Robicheaux (Dave Robicheaux 21)
Page 91
“I don’t know. He likes casinos and attractive women and working people who think he’s one of their own.” She looked into space. “I remember something a woman said at a party once, like, ‘Jimmy would be the perfect man if he hadn’t tried to be like his father. He shouldn’t have done that to those poor people.’?”
“Poor like sad or economic?”
“Your guess is as good as mine. Don’t be fooled, Dave. He’s a chameleon.”
“Can you check out some of this stuff?” I said. “If you’re not doing anything else.”
“I don’t mind. Why don’t you copyedit my new book while I do that?”
* * *
FROM THE OFFICE, I called Levon’s home and was told by the maid that he was at a bowling alley on East Main. It was a five-minute drive. Most of the lanes were empty. Levon was bowling by himself, his sleeves rolled. I walked up behind him and sat down. He curved the ball beautifully into the pocket and exploded the pins with much more force than I associated with him. A bottle of beer was perched next to the score sheet. The time was 9:13 A.M.
“I didn’t know you were an enthusiast,” I said.
“It beats analysis.”
“Emmeline Nightingale came to my house last night.”
“Here we go.”
“Nope. I’ll make it short. She says your wife was assaulted by two men twenty years ago in Kansas.”
“She’s a charming girl, isn’t she? And you’re a son of a bitch.”
“I didn’t make up the information. It’s part of the record. Maybe it’s time you start dealing with reality.”

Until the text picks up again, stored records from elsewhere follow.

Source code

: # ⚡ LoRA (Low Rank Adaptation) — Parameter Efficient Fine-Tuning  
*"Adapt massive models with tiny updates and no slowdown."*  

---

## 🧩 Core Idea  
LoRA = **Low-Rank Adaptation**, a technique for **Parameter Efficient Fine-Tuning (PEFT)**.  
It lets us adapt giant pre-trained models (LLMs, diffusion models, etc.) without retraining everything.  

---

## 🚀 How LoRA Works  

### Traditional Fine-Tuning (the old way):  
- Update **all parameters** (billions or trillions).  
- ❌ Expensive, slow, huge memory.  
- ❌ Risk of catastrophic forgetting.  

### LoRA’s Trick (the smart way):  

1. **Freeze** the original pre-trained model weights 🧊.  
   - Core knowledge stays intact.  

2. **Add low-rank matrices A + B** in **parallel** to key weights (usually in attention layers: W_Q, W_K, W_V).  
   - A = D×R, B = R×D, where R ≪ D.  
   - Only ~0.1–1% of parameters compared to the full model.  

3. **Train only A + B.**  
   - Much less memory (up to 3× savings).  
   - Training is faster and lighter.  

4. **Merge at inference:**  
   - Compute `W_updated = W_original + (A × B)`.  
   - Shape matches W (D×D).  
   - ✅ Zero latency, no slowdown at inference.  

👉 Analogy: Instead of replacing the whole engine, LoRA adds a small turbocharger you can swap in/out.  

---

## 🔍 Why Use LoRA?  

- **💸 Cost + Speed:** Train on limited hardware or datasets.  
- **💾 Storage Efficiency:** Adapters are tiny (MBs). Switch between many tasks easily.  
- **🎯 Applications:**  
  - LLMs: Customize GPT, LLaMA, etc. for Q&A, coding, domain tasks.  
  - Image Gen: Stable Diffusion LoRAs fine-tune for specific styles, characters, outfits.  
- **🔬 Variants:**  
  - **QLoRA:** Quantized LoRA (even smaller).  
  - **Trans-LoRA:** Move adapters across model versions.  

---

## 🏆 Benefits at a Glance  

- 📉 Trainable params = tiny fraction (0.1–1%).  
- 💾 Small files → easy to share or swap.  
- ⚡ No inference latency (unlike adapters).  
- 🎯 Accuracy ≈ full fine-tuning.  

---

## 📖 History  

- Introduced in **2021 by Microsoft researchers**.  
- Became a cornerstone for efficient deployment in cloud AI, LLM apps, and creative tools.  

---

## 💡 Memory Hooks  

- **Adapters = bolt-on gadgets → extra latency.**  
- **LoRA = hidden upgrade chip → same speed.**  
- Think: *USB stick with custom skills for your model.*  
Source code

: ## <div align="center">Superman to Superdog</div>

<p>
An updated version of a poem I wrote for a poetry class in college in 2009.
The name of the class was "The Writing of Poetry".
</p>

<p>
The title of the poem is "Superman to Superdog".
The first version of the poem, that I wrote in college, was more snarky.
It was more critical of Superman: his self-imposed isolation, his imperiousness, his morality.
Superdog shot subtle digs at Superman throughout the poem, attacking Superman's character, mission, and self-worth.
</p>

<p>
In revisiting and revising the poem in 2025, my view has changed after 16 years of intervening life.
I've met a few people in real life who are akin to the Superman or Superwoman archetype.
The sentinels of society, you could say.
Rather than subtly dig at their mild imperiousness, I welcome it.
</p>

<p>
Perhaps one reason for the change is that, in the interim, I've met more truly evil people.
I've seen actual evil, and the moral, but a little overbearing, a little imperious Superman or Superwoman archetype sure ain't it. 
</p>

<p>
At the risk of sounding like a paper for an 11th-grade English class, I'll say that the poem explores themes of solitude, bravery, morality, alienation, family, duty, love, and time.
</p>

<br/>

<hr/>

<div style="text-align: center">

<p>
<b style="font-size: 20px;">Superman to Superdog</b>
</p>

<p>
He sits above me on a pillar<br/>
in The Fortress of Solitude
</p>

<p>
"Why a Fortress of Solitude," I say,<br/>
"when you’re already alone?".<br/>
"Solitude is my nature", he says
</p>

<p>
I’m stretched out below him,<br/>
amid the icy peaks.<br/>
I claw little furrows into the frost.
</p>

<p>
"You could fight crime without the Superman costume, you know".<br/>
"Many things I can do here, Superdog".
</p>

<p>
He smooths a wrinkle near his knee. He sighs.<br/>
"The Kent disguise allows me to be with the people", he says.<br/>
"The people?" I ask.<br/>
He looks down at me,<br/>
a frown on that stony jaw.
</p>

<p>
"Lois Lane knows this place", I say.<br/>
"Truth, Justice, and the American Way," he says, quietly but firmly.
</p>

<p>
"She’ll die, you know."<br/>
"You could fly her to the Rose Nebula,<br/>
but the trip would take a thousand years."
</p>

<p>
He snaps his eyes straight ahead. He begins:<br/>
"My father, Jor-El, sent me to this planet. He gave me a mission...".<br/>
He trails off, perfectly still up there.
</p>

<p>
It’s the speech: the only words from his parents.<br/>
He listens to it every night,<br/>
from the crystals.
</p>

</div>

“How is one assault related to the other?”
“In reality, it’s not. The courtroom is a different matter. Why didn’t you square with me?”
“Run the tape backward. I told you she has nightmares about a black man’s hand coming through a window.”
“I asked you about that at the time, and you changed the subject.”
He sat down behind the score table and took a swig from the beer bottle. There were no entries on his score sheet. “How bad is this going to hurt us?”
“Nightingale’s lawyers will use your wife’s history and her suicide attempt or her nationality or her life in Latin America or whatever bogus issue they can think up to bias the jury in his favor.”
“You really know how to say it.”
“What happened in Wichita?”
“The ADA was going to run for district attorney. She didn’t want to be perceived as a dupe for a white woman who willingly left a bar with two black men and went willingly to their house. That she was trusting and young was thrown out the window.”
“How’s Miss Rowena now?”
“There’re mornings I have to be by myself.”
He took another hit off the bottle. I clinked it with my fingernail. “If you’re depressed, this will screw you up proper.”
“I’m glad to hear that from such a great source of wisdom on the subject.”
I’d asked for it. “If I were you, I’d get together with my attorney and go to the department and make an addendum to my statement. See you around.”
“What does ‘see you around’ mean?”
“Let the dead bury the dead,” I said. “I’m done.”